*DIRECTIONS FOR THIS TASK*. Print the data in full, exactly as it reads.

*DATA FOR THE TASK*.
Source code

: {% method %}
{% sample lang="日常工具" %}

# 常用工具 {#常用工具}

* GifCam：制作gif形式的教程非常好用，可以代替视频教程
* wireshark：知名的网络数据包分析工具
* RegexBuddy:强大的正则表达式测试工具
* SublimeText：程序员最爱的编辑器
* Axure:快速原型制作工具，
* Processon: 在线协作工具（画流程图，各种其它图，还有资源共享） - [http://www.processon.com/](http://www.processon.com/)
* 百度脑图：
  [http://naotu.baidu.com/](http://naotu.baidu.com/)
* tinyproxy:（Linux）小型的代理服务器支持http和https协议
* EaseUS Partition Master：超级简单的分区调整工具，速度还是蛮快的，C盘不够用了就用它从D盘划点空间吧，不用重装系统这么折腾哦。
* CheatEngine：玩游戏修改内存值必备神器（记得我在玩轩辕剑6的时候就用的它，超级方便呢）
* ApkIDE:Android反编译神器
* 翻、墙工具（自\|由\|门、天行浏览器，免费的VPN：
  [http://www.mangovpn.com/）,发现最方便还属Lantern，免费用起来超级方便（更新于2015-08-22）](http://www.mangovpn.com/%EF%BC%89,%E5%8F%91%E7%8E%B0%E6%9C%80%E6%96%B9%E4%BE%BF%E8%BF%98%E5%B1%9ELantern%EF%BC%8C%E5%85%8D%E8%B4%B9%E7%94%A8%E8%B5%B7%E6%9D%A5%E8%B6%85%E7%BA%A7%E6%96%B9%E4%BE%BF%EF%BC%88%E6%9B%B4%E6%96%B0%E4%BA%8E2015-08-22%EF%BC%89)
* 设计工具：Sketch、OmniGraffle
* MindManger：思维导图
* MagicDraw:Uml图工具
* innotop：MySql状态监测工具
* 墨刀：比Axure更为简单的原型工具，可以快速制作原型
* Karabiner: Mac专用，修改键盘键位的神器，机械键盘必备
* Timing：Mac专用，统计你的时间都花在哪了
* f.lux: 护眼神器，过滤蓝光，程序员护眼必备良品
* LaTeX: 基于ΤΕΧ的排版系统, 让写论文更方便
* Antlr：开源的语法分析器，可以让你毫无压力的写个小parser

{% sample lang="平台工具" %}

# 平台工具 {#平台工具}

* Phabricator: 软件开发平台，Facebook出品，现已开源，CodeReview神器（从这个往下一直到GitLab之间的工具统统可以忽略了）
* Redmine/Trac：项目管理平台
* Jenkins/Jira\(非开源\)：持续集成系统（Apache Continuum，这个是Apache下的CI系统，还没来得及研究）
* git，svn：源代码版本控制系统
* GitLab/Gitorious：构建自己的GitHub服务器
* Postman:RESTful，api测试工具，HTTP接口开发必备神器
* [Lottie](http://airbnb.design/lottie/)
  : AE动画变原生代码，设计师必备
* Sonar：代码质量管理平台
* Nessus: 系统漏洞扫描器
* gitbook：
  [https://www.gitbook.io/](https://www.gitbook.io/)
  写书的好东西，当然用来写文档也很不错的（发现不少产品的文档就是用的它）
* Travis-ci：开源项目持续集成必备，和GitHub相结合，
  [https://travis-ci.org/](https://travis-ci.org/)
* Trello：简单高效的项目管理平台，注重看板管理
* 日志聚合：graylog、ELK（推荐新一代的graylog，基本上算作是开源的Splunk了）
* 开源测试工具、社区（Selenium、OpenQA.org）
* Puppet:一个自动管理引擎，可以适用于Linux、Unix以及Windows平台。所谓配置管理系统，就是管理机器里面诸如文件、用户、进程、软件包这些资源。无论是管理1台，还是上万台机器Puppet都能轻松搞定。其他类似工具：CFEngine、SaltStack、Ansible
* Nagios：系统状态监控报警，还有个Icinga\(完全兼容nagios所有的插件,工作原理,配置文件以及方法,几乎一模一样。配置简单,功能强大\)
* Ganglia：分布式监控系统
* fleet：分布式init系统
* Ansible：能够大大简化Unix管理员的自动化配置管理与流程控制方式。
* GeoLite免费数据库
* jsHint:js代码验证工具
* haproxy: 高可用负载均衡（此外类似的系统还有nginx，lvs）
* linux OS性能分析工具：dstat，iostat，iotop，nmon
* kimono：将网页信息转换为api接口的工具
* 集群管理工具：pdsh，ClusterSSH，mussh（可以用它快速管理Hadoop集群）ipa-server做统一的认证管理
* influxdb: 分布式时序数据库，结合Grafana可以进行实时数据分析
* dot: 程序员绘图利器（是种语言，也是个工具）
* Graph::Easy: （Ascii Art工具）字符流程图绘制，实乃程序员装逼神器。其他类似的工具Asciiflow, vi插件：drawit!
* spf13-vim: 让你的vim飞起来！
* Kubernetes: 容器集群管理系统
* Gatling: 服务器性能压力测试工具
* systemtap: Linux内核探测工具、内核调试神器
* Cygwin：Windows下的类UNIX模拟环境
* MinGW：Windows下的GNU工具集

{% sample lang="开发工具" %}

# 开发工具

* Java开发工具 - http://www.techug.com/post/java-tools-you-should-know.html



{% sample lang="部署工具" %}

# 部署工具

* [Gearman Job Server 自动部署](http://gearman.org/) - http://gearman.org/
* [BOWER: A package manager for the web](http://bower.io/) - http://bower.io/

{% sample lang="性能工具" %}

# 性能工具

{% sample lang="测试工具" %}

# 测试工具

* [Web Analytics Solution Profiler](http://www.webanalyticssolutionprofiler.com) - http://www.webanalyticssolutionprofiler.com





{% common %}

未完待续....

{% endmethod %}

*SOLUTION BELOW*.
Source code

: {% method %}
{% sample lang="日常工具" %}

# 常用工具 {#常用工具}

* GifCam：制作gif形式的教程非常好用，可以代替视频教程
* wireshark：知名的网络数据包分析工具
* RegexBuddy:强大的正则表达式测试工具
* SublimeText：程序员最爱的编辑器
* Axure:快速原型制作工具，
* Processon: 在线协作工具（画流程图，各种其它图，还有资源共享） - [http://www.processon.com/](http://www.processon.com/)
* 百度脑图：
  [http://naotu.baidu.com/](http://naotu.baidu.com/)
* tinyproxy:（Linux）小型的代理服务器支持http和https协议
* EaseUS Partition Master：超级简单的分区调整工具，速度还是蛮快的，C盘不够用了就用它从D盘划点空间吧，不用重装系统这么折腾哦。
* CheatEngine：玩游戏修改内存值必备神器（记得我在玩轩辕剑6的时候就用的它，超级方便呢）
* ApkIDE:Android反编译神器
* 翻、墙工具（自\|由\|门、天行浏览器，免费的VPN：
  [http://www.mangovpn.com/）,发现最方便还属Lantern，免费用起来超级方便（更新于2015-08-22）](http://www.mangovpn.com/%EF%BC%89,%E5%8F%91%E7%8E%B0%E6%9C%80%E6%96%B9%E4%BE%BF%E8%BF%98%E5%B1%9ELantern%EF%BC%8C%E5%85%8D%E8%B4%B9%E7%94%A8%E8%B5%B7%E6%9D%A5%E8%B6%85%E7%BA%A7%E6%96%B9%E4%BE%BF%EF%BC%88%E6%9B%B4%E6%96%B0%E4%BA%8E2015-08-22%EF%BC%89)
* 设计工具：Sketch、OmniGraffle
* MindManger：思维导图
* MagicDraw:Uml图工具
* innotop：MySql状态监测工具
* 墨刀：比Axure更为简单的原型工具，可以快速制作原型
* Karabiner: Mac专用，修改键盘键位的神器，机械键盘必备
* Timing：Mac专用，统计你的时间都花在哪了
* f.lux: 护眼神器，过滤蓝光，程序员护眼必备良品
* LaTeX: 基于ΤΕΧ的排版系统, 让写论文更方便
* Antlr：开源的语法分析器，可以让你毫无压力的写个小parser

{% sample lang="平台工具" %}

# 平台工具 {#平台工具}

* Phabricator: 软件开发平台，Facebook出品，现已开源，CodeReview神器（从这个往下一直到GitLab之间的工具统统可以忽略了）
* Redmine/Trac：项目管理平台
* Jenkins/Jira\(非开源\)：持续集成系统（Apache Continuum，这个是Apache下的CI系统，还没来得及研究）
* git，svn：源代码版本控制系统
* GitLab/Gitorious：构建自己的GitHub服务器
* Postman:RESTful，api测试工具，HTTP接口开发必备神器
* [Lottie](http://airbnb.design/lottie/)
  : AE动画变原生代码，设计师必备
* Sonar：代码质量管理平台
* Nessus: 系统漏洞扫描器
* gitbook：
  [https://www.gitbook.io/](https://www.gitbook.io/)
  写书的好东西，当然用来写文档也很不错的（发现不少产品的文档就是用的它）
* Travis-ci：开源项目持续集成必备，和GitHub相结合，
  [https://travis-ci.org/](https://travis-ci.org/)
* Trello：简单高效的项目管理平台，注重看板管理
* 日志聚合：graylog、ELK（推荐新一代的graylog，基本上算作是开源的Splunk了）
* 开源测试工具、社区（Selenium、OpenQA.org）
* Puppet:一个自动管理引擎，可以适用于Linux、Unix以及Windows平台。所谓配置管理系统，就是管理机器里面诸如文件、用户、进程、软件包这些资源。无论是管理1台，还是上万台机器Puppet都能轻松搞定。其他类似工具：CFEngine、SaltStack、Ansible
* Nagios：系统状态监控报警，还有个Icinga\(完全兼容nagios所有的插件,工作原理,配置文件以及方法,几乎一模一样。配置简单,功能强大\)
* Ganglia：分布式监控系统
* fleet：分布式init系统
* Ansible：能够大大简化Unix管理员的自动化配置管理与流程控制方式。
* GeoLite免费数据库
* jsHint:js代码验证工具
* haproxy: 高可用负载均衡（此外类似的系统还有nginx，lvs）
* linux OS性能分析工具：dstat，iostat，iotop，nmon
* kimono：将网页信息转换为api接口的工具
* 集群管理工具：pdsh，ClusterSSH，mussh（可以用它快速管理Hadoop集群）ipa-server做统一的认证管理
* influxdb: 分布式时序数据库，结合Grafana可以进行实时数据分析
* dot: 程序员绘图利器（是种语言，也是个工具）
* Graph::Easy: （Ascii Art工具）字符流程图绘制，实乃程序员装逼神器。其他类似的工具Asciiflow, vi插件：drawit!
* spf13-vim: 让你的vim飞起来！
* Kubernetes: 容器集群管理系统
* Gatling: 服务器性能压力测试工具
* systemtap: Linux内核探测工具、内核调试神器
* Cygwin：Windows下的类UNIX模拟环境
* MinGW：Windows下的GNU工具集

{% sample lang="开发工具" %}

# 开发工具

* Java开发工具 - http://www.techug.com/post/java-tools-you-should-know.html



{% sample lang="部署工具" %}

# 部署工具

* [Gearman Job Server 自动部署](http://gearman.org/) - http://gearman.org/
* [BOWER: A package manager for the web](http://bower.io/) - http://bower.io/

{% sample lang="性能工具" %}

# 性能工具

{% sample lang="测试工具" %}

# 测试工具

* [Web Analytics Solution Profiler](http://www.webanalyticssolutionprofiler.com) - http://www.webanalyticssolutionprofiler.com





{% common %}

未完待续....

{% endmethod %}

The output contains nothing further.